What you need to do:
Every record below must be retyped exactly, with the pictures left out.

─── Data ───

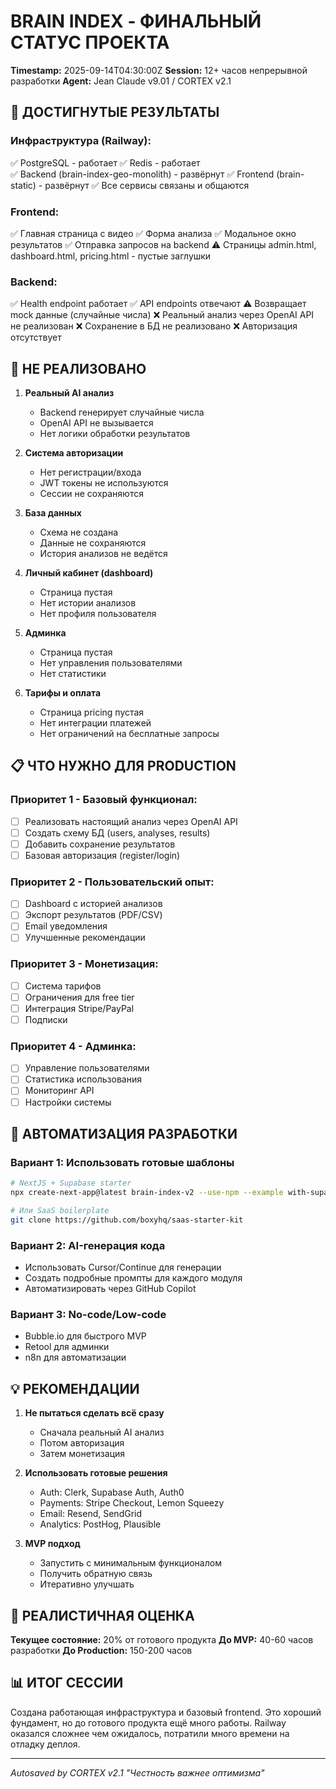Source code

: # BRAIN INDEX - ФИНАЛЬНЫЙ СТАТУС ПРОЕКТА
**Timestamp:** 2025-09-14T04:30:00Z
**Session:** 12+ часов непрерывной разработки
**Agent:** Jean Claude v9.01 / CORTEX v2.1

## 🎯 ДОСТИГНУТЫЕ РЕЗУЛЬТАТЫ

### Инфраструктура (Railway):
✅ PostgreSQL - работает
✅ Redis - работает  
✅ Backend (brain-index-geo-monolith) - развёрнут
✅ Frontend (brain-static) - развёрнут
✅ Все сервисы связаны и общаются

### Frontend:
✅ Главная страница с видео
✅ Форма анализа
✅ Модальное окно результатов
✅ Отправка запросов на backend
⚠️ Страницы admin.html, dashboard.html, pricing.html - пустые заглушки

### Backend:
✅ Health endpoint работает
✅ API endpoints отвечают
⚠️ Возвращает mock данные (случайные числа)
❌ Реальный анализ через OpenAI API не реализован
❌ Сохранение в БД не реализовано
❌ Авторизация отсутствует

## 🔴 НЕ РЕАЛИЗОВАНО

1. **Реальный AI анализ**
   - Backend генерирует случайные числа
   - OpenAI API не вызывается
   - Нет логики обработки результатов

2. **Система авторизации**
   - Нет регистрации/входа
   - JWT токены не используются
   - Сессии не сохраняются

3. **База данных**
   - Схема не создана
   - Данные не сохраняются
   - История анализов не ведётся

4. **Личный кабинет (dashboard)**
   - Страница пустая
   - Нет истории анализов
   - Нет профиля пользователя

5. **Админка**
   - Страница пустая
   - Нет управления пользователями
   - Нет статистики

6. **Тарифы и оплата**
   - Страница pricing пустая
   - Нет интеграции платежей
   - Нет ограничений на бесплатные запросы

## 📋 ЧТО НУЖНО ДЛЯ PRODUCTION

### Приоритет 1 - Базовый функционал:
- [ ] Реализовать настоящий анализ через OpenAI API
- [ ] Создать схему БД (users, analyses, results)
- [ ] Добавить сохранение результатов
- [ ] Базовая авторизация (register/login)

### Приоритет 2 - Пользовательский опыт:
- [ ] Dashboard с историей анализов
- [ ] Экспорт результатов (PDF/CSV)
- [ ] Email уведомления
- [ ] Улучшенные рекомендации

### Приоритет 3 - Монетизация:
- [ ] Система тарифов
- [ ] Ограничения для free tier
- [ ] Интеграция Stripe/PayPal
- [ ] Подписки

### Приоритет 4 - Админка:
- [ ] Управление пользователями
- [ ] Статистика использования
- [ ] Мониторинг API
- [ ] Настройки системы

## 🚀 АВТОМАТИЗАЦИЯ РАЗРАБОТКИ

### Вариант 1: Использовать готовые шаблоны
```bash
# NextJS + Supabase starter
npx create-next-app@latest brain-index-v2 --use-npm --example with-supabase

# Или SaaS boilerplate
git clone https://github.com/boxyhq/saas-starter-kit
```

### Вариант 2: AI-генерация кода
- Использовать Cursor/Continue для генерации
- Создать подробные промпты для каждого модуля
- Автоматизировать через GitHub Copilot

### Вариант 3: No-code/Low-code
- Bubble.io для быстрого MVP
- Retool для админки
- n8n для автоматизации

## 💡 РЕКОМЕНДАЦИИ

1. **Не пытаться сделать всё сразу**
   - Сначала реальный AI анализ
   - Потом авторизация
   - Затем монетизация

2. **Использовать готовые решения**
   - Auth: Clerk, Supabase Auth, Auth0
   - Payments: Stripe Checkout, Lemon Squeezy
   - Email: Resend, SendGrid
   - Analytics: PostHog, Plausible

3. **MVP подход**
   - Запустить с минимальным функционалом
   - Получить обратную связь
   - Итеративно улучшать

## 🎯 РЕАЛИСТИЧНАЯ ОЦЕНКА

**Текущее состояние:** 20% от готового продукта
**До MVP:** 40-60 часов разработки
**До Production:** 150-200 часов

## 📊 ИТОГ СЕССИИ

Создана работающая инфраструктура и базовый frontend. Это хороший фундамент, но до готового продукта ещё много работы. Railway оказался сложнее чем ожидалось, потратили много времени на отладку деплоя.

---
*Autosaved by CORTEX v2.1*
*"Честность важнее оптимизма"*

───

Exercise answer:
Source code

: # BRAIN INDEX - ФИНАЛЬНЫЙ СТАТУС ПРОЕКТА
**Timestamp:** 2025-09-14T04:30:00Z
**Session:** 12+ часов непрерывной разработки
**Agent:** Jean Claude v9.01 / CORTEX v2.1

## 🎯 ДОСТИГНУТЫЕ РЕЗУЛЬТАТЫ

### Инфраструктура (Railway):
✅ PostgreSQL - работает
✅ Redis - работает  
✅ Backend (brain-index-geo-monolith) - развёрнут
✅ Frontend (brain-static) - развёрнут
✅ Все сервисы связаны и общаются

### Frontend:
✅ Главная страница с видео
✅ Форма анализа
✅ Модальное окно результатов
✅ Отправка запросов на backend
⚠️ Страницы admin.html, dashboard.html, pricing.html - пустые заглушки

### Backend:
✅ Health endpoint работает
✅ API endpoints отвечают
⚠️ Возвращает mock данные (случайные числа)
❌ Реальный анализ через OpenAI API не реализован
❌ Сохранение в БД не реализовано
❌ Авторизация отсутствует

## 🔴 НЕ РЕАЛИЗОВАНО

1. **Реальный AI анализ**
   - Backend генерирует случайные числа
   - OpenAI API не вызывается
   - Нет логики обработки результатов

2. **Система авторизации**
   - Нет регистрации/входа
   - JWT токены не используются
   - Сессии не сохраняются

3. **База данных**
   - Схема не создана
   - Данные не сохраняются
   - История анализов не ведётся

4. **Личный кабинет (dashboard)**
   - Страница пустая
   - Нет истории анализов
   - Нет профиля пользователя

5. **Админка**
   - Страница пустая
   - Нет управления пользователями
   - Нет статистики

6. **Тарифы и оплата**
   - Страница pricing пустая
   - Нет интеграции платежей
   - Нет ограничений на бесплатные запросы

## 📋 ЧТО НУЖНО ДЛЯ PRODUCTION

### Приоритет 1 - Базовый функционал:
- [ ] Реализовать настоящий анализ через OpenAI API
- [ ] Создать схему БД (users, analyses, results)
- [ ] Добавить сохранение результатов
- [ ] Базовая авторизация (register/login)

### Приоритет 2 - Пользовательский опыт:
- [ ] Dashboard с историей анализов
- [ ] Экспорт результатов (PDF/CSV)
- [ ] Email уведомления
- [ ] Улучшенные рекомендации

### Приоритет 3 - Монетизация:
- [ ] Система тарифов
- [ ] Ограничения для free tier
- [ ] Интеграция Stripe/PayPal
- [ ] Подписки

### Приоритет 4 - Админка:
- [ ] Управление пользователями
- [ ] Статистика использования
- [ ] Мониторинг API
- [ ] Настройки системы

## 🚀 АВТОМАТИЗАЦИЯ РАЗРАБОТКИ

### Вариант 1: Использовать готовые шаблоны
```bash
# NextJS + Supabase starter
npx create-next-app@latest brain-index-v2 --use-npm --example with-supabase

# Или SaaS boilerplate
git clone https://github.com/boxyhq/saas-starter-kit
```

### Вариант 2: AI-генерация кода
- Использовать Cursor/Continue для генерации
- Создать подробные промпты для каждого модуля
- Автоматизировать через GitHub Copilot

### Вариант 3: No-code/Low-code
- Bubble.io для быстрого MVP
- Retool для админки
- n8n для автоматизации

## 💡 РЕКОМЕНДАЦИИ

1. **Не пытаться сделать всё сразу**
   - Сначала реальный AI анализ
   - Потом авторизация
   - Затем монетизация

2. **Использовать готовые решения**
   - Auth: Clerk, Supabase Auth, Auth0
   - Payments: Stripe Checkout, Lemon Squeezy
   - Email: Resend, SendGrid
   - Analytics: PostHog, Plausible

3. **MVP подход**
   - Запустить с минимальным функционалом
   - Получить обратную связь
   - Итеративно улучшать

## 🎯 РЕАЛИСТИЧНАЯ ОЦЕНКА

**Текущее состояние:** 20% от готового продукта
**До MVP:** 40-60 часов разработки
**До Production:** 150-200 часов

## 📊 ИТОГ СЕССИИ

Создана работающая инфраструктура и базовый frontend. Это хороший фундамент, но до готового продукта ещё много работы. Railway оказался сложнее чем ожидалось, потратили много времени на отладку деплоя.

---
*Autosaved by CORTEX v2.1*
*"Честность важнее оптимизма"*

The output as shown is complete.